Rendered images with source text
----------
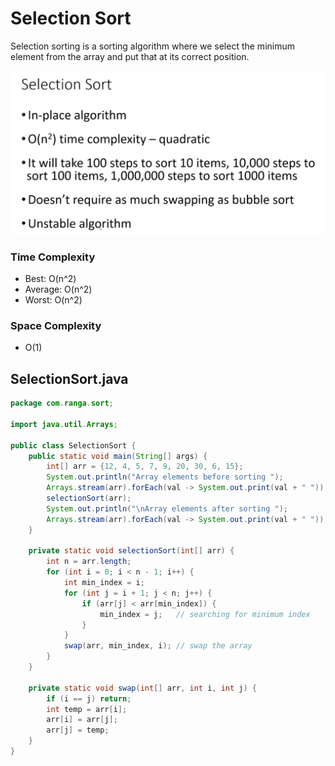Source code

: # Selection Sort

Selection sorting is a sorting algorithm where we select the minimum element from the array and put that at its correct position.

!["Selection Sort"](./images/selection_sort_algorithm.png)

### Time Complexity

- Best: O(n^2)
- Average: O(n^2)
- Worst: O(n^2)

### Space Complexity

* O(1)

## SelectionSort.java

```java
package com.ranga.sort;

import java.util.Arrays;

public class SelectionSort {
    public static void main(String[] args) {
        int[] arr = {12, 4, 5, 7, 9, 20, 30, 6, 15};
        System.out.println("Array elements before sorting ");
        Arrays.stream(arr).forEach(val -> System.out.print(val + " "));
        selectionSort(arr);
        System.out.println("\nArray elements after sorting ");
        Arrays.stream(arr).forEach(val -> System.out.print(val + " "));
    }

    private static void selectionSort(int[] arr) {
        int n = arr.length;
        for (int i = 0; i < n - 1; i++) {
            int min_index = i;
            for (int j = i + 1; j < n; j++) {
                if (arr[j] < arr[min_index]) {
                    min_index = j;   // searching for minimum index
                }
            }
            swap(arr, min_index, i); // swap the array
        }
    }

    private static void swap(int[] arr, int i, int j) {
        if (i == j) return;
        int temp = arr[i];
        arr[i] = arr[j];
        arr[j] = temp;
    }
}
```
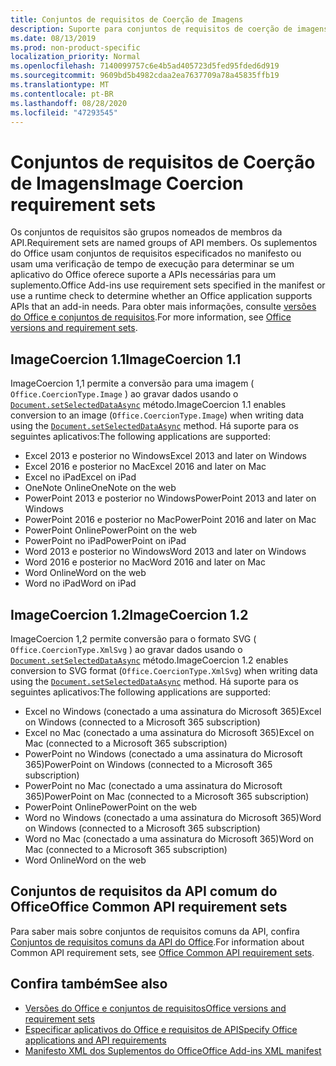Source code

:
 ```yaml
---
title: Conjuntos de requisitos de Coerção de Imagens
description: Suporte para conjuntos de requisitos de coerção de imagens com suplementos do Office no Excel, PowerPoint e Word.
ms.date: 08/13/2019
ms.prod: non-product-specific
localization_priority: Normal
ms.openlocfilehash: 7140099757c6e4b5ad405723d5fed95fded6d919
ms.sourcegitcommit: 9609bd5b4982cdaa2ea7637709a78a45835ffb19
ms.translationtype: MT
ms.contentlocale: pt-BR
ms.lasthandoff: 08/28/2020
ms.locfileid: "47293545"
---
```

# <a name="image-coercion-requirement-sets"></a><span data-ttu-id="27074-103">Conjuntos de requisitos de Coerção de Imagens</span><span class="sxs-lookup"><span data-stu-id="27074-103">Image Coercion requirement sets</span></span>

<span data-ttu-id="27074-104">Os conjuntos de requisitos são grupos nomeados de membros da API.</span><span class="sxs-lookup"><span data-stu-id="27074-104">Requirement sets are named groups of API members.</span></span> <span data-ttu-id="27074-105">Os suplementos do Office usam conjuntos de requisitos especificados no manifesto ou usam uma verificação de tempo de execução para determinar se um aplicativo do Office oferece suporte a APIs necessárias para um suplemento.</span><span class="sxs-lookup"><span data-stu-id="27074-105">Office Add-ins use requirement sets specified in the manifest or use a runtime check to determine whether an Office application supports APIs that an add-in needs.</span></span> <span data-ttu-id="27074-106">Para obter mais informações, consulte [versões do Office e conjuntos de requisitos](../../develop/office-versions-and-requirement-sets.md).</span><span class="sxs-lookup"><span data-stu-id="27074-106">For more information, see [Office versions and requirement sets](../../develop/office-versions-and-requirement-sets.md).</span></span>

## <a name="imagecoercion-11"></a><span data-ttu-id="27074-107">ImageCoercion 1.1</span><span class="sxs-lookup"><span data-stu-id="27074-107">ImageCoercion 1.1</span></span>

<span data-ttu-id="27074-108">ImageCoercion 1,1 permite a conversão para uma imagem ( `Office.CoercionType.Image` ) ao gravar dados usando o [`Document.setSelectedDataAsync`](/javascript/api/office/office.document#setselecteddataasync-data--options--callback-) método.</span><span class="sxs-lookup"><span data-stu-id="27074-108">ImageCoercion 1.1 enables conversion to an image (`Office.CoercionType.Image`) when writing data using the [`Document.setSelectedDataAsync`](/javascript/api/office/office.document#setselecteddataasync-data--options--callback-) method.</span></span> <span data-ttu-id="27074-109">Há suporte para os seguintes aplicativos:</span><span class="sxs-lookup"><span data-stu-id="27074-109">The following applications are supported:</span></span>

- <span data-ttu-id="27074-110">Excel 2013 e posterior no Windows</span><span class="sxs-lookup"><span data-stu-id="27074-110">Excel 2013 and later on Windows</span></span>
- <span data-ttu-id="27074-111">Excel 2016 e posterior no Mac</span><span class="sxs-lookup"><span data-stu-id="27074-111">Excel 2016 and later on Mac</span></span>
- <span data-ttu-id="27074-112">Excel no iPad</span><span class="sxs-lookup"><span data-stu-id="27074-112">Excel on iPad</span></span>
- <span data-ttu-id="27074-113">OneNote Online</span><span class="sxs-lookup"><span data-stu-id="27074-113">OneNote on the web</span></span>
- <span data-ttu-id="27074-114">PowerPoint 2013 e posterior no Windows</span><span class="sxs-lookup"><span data-stu-id="27074-114">PowerPoint 2013 and later on Windows</span></span>
- <span data-ttu-id="27074-115">PowerPoint 2016 e posterior no Mac</span><span class="sxs-lookup"><span data-stu-id="27074-115">PowerPoint 2016 and later on Mac</span></span>
- <span data-ttu-id="27074-116">PowerPoint Online</span><span class="sxs-lookup"><span data-stu-id="27074-116">PowerPoint on the web</span></span>
- <span data-ttu-id="27074-117">PowerPoint no iPad</span><span class="sxs-lookup"><span data-stu-id="27074-117">PowerPoint on iPad</span></span>
- <span data-ttu-id="27074-118">Word 2013 e posterior no Windows</span><span class="sxs-lookup"><span data-stu-id="27074-118">Word 2013 and later on Windows</span></span>
- <span data-ttu-id="27074-119">Word 2016 e posterior no Mac</span><span class="sxs-lookup"><span data-stu-id="27074-119">Word 2016 and later on Mac</span></span>
- <span data-ttu-id="27074-120">Word Online</span><span class="sxs-lookup"><span data-stu-id="27074-120">Word on the web</span></span>
- <span data-ttu-id="27074-121">Word no iPad</span><span class="sxs-lookup"><span data-stu-id="27074-121">Word on iPad</span></span>

## <a name="imagecoercion-12"></a><span data-ttu-id="27074-122">ImageCoercion 1.2</span><span class="sxs-lookup"><span data-stu-id="27074-122">ImageCoercion 1.2</span></span>

<span data-ttu-id="27074-123">ImageCoercion 1,2 permite conversão para o formato SVG ( `Office.CoercionType.XmlSvg` ) ao gravar dados usando o [`Document.setSelectedDataAsync`](/javascript/api/office/office.document#setselecteddataasync-data--options--callback-) método.</span><span class="sxs-lookup"><span data-stu-id="27074-123">ImageCoercion 1.2 enables conversion to SVG format (`Office.CoercionType.XmlSvg`) when writing data using the [`Document.setSelectedDataAsync`](/javascript/api/office/office.document#setselecteddataasync-data--options--callback-) method.</span></span> <span data-ttu-id="27074-124">Há suporte para os seguintes aplicativos:</span><span class="sxs-lookup"><span data-stu-id="27074-124">The following applications are supported:</span></span>

- <span data-ttu-id="27074-125">Excel no Windows (conectado a uma assinatura do Microsoft 365)</span><span class="sxs-lookup"><span data-stu-id="27074-125">Excel on Windows (connected to a Microsoft 365 subscription)</span></span>
- <span data-ttu-id="27074-126">Excel no Mac (conectado a uma assinatura do Microsoft 365)</span><span class="sxs-lookup"><span data-stu-id="27074-126">Excel on Mac (connected to a Microsoft 365 subscription)</span></span>
- <span data-ttu-id="27074-127">PowerPoint no Windows (conectado a uma assinatura do Microsoft 365)</span><span class="sxs-lookup"><span data-stu-id="27074-127">PowerPoint on Windows (connected to a Microsoft 365 subscription)</span></span>
- <span data-ttu-id="27074-128">PowerPoint no Mac (conectado a uma assinatura do Microsoft 365)</span><span class="sxs-lookup"><span data-stu-id="27074-128">PowerPoint on Mac (connected to a Microsoft 365 subscription)</span></span>
- <span data-ttu-id="27074-129">PowerPoint Online</span><span class="sxs-lookup"><span data-stu-id="27074-129">PowerPoint on the web</span></span>
- <span data-ttu-id="27074-130">Word no Windows (conectado a uma assinatura do Microsoft 365)</span><span class="sxs-lookup"><span data-stu-id="27074-130">Word on Windows (connected to a Microsoft 365 subscription)</span></span>
- <span data-ttu-id="27074-131">Word no Mac (conectado a uma assinatura do Microsoft 365)</span><span class="sxs-lookup"><span data-stu-id="27074-131">Word on Mac (connected to a Microsoft 365 subscription)</span></span>
- <span data-ttu-id="27074-132">Word Online</span><span class="sxs-lookup"><span data-stu-id="27074-132">Word on the web</span></span>

## <a name="office-common-api-requirement-sets"></a><span data-ttu-id="27074-133">Conjuntos de requisitos da API comum do Office</span><span class="sxs-lookup"><span data-stu-id="27074-133">Office Common API requirement sets</span></span>

<span data-ttu-id="27074-134">Para saber mais sobre conjuntos de requisitos comuns da API, confira [Conjuntos de requisitos comuns da API do Office](office-add-in-requirement-sets.md).</span><span class="sxs-lookup"><span data-stu-id="27074-134">For information about Common API requirement sets, see [Office Common API requirement sets](office-add-in-requirement-sets.md).</span></span>

## <a name="see-also"></a><span data-ttu-id="27074-135">Confira também</span><span class="sxs-lookup"><span data-stu-id="27074-135">See also</span></span>

- [<span data-ttu-id="27074-136">Versões do Office e conjuntos de requisitos</span><span class="sxs-lookup"><span data-stu-id="27074-136">Office versions and requirement sets</span></span>](../../develop/office-versions-and-requirement-sets.md)
- [<span data-ttu-id="27074-137">Especificar aplicativos do Office e requisitos de API</span><span class="sxs-lookup"><span data-stu-id="27074-137">Specify Office applications and API requirements</span></span>](../../develop/specify-office-hosts-and-api-requirements.md)
- [<span data-ttu-id="27074-138">Manifesto XML dos Suplementos do Office</span><span class="sxs-lookup"><span data-stu-id="27074-138">Office Add-ins XML manifest</span></span>](../../develop/add-in-manifests.md)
----------
INSTRUCTIONS TO FOLLOW:
Report how many lines of the entries above contain "void", and give no other output.

PROBLEM SOLUTION:
3